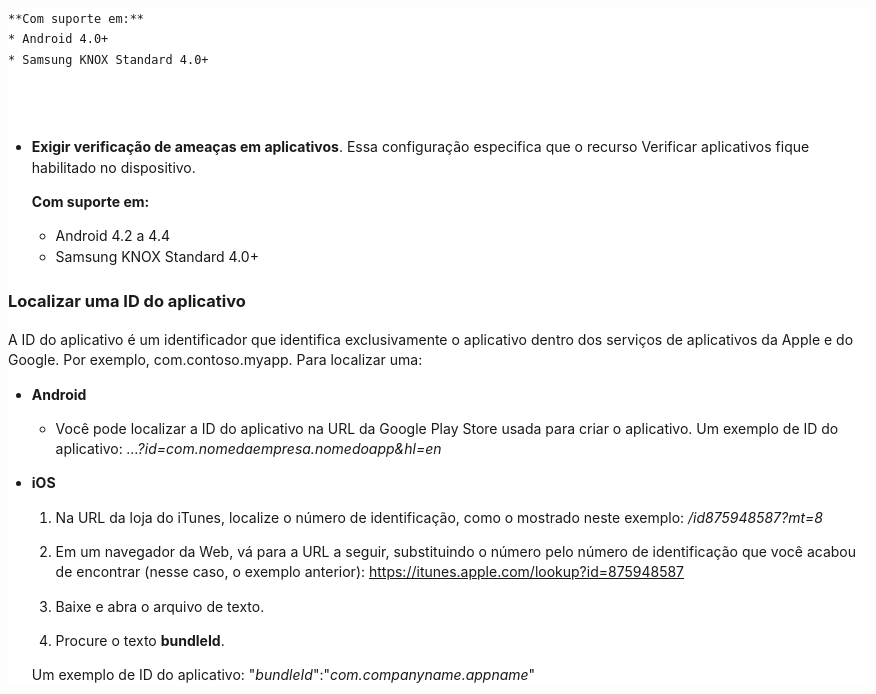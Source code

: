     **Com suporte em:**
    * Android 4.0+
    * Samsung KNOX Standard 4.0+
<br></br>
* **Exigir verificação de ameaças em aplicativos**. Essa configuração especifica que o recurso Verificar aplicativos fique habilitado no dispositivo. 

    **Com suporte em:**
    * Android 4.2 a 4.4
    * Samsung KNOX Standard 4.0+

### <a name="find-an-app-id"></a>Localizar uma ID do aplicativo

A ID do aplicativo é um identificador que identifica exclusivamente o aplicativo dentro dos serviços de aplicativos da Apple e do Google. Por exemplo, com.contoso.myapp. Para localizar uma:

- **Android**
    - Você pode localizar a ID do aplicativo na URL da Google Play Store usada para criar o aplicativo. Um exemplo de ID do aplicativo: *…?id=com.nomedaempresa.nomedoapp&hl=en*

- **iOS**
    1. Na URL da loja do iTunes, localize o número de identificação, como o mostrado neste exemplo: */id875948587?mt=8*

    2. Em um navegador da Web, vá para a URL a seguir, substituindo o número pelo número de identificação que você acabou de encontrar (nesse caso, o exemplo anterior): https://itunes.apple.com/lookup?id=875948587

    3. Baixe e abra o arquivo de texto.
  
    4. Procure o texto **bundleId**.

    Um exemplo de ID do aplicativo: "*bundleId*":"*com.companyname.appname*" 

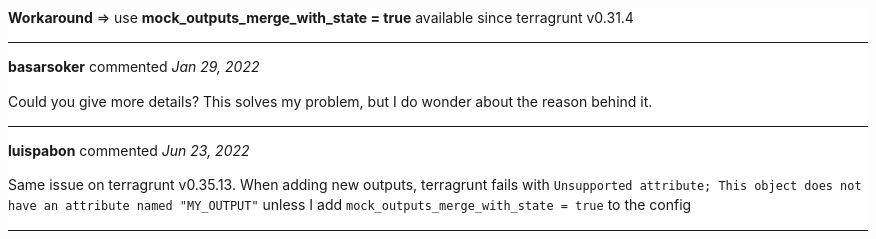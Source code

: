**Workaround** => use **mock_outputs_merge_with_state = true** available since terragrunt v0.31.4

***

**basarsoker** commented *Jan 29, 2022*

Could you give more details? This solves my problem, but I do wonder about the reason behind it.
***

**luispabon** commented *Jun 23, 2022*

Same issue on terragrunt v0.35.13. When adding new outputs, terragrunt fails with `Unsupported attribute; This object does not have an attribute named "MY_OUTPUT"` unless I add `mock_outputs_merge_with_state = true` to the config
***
++++++++
» Required action
Transcribe the listing in full. Leave the pictures out.

» Result of this exercise
Source code

:     **Com suporte em:**
    * Android 4.0+
    * Samsung KNOX Standard 4.0+
<br></br>
* **Exigir verificação de ameaças em aplicativos**. Essa configuração especifica que o recurso Verificar aplicativos fique habilitado no dispositivo. 

    **Com suporte em:**
    * Android 4.2 a 4.4
    * Samsung KNOX Standard 4.0+

### <a name="find-an-app-id"></a>Localizar uma ID do aplicativo

A ID do aplicativo é um identificador que identifica exclusivamente o aplicativo dentro dos serviços de aplicativos da Apple e do Google. Por exemplo, com.contoso.myapp. Para localizar uma:

- **Android**
    - Você pode localizar a ID do aplicativo na URL da Google Play Store usada para criar o aplicativo. Um exemplo de ID do aplicativo: *…?id=com.nomedaempresa.nomedoapp&hl=en*

- **iOS**
    1. Na URL da loja do iTunes, localize o número de identificação, como o mostrado neste exemplo: */id875948587?mt=8*

    2. Em um navegador da Web, vá para a URL a seguir, substituindo o número pelo número de identificação que você acabou de encontrar (nesse caso, o exemplo anterior): https://itunes.apple.com/lookup?id=875948587

    3. Baixe e abra o arquivo de texto.
  
    4. Procure o texto **bundleId**.

    Um exemplo de ID do aplicativo: "*bundleId*":"*com.companyname.appname*" 

Source code

:**Workaround** => use **mock_outputs_merge_with_state = true** available since terragrunt v0.31.4

***

**basarsoker** commented *Jan 29, 2022*

Could you give more details? This solves my problem, but I do wonder about the reason behind it.
***

**luispabon** commented *Jun 23, 2022*

Same issue on terragrunt v0.35.13. When adding new outputs, terragrunt fails with `Unsupported attribute; This object does not have an attribute named "MY_OUTPUT"` unless I add `mock_outputs_merge_with_state = true` to the config
***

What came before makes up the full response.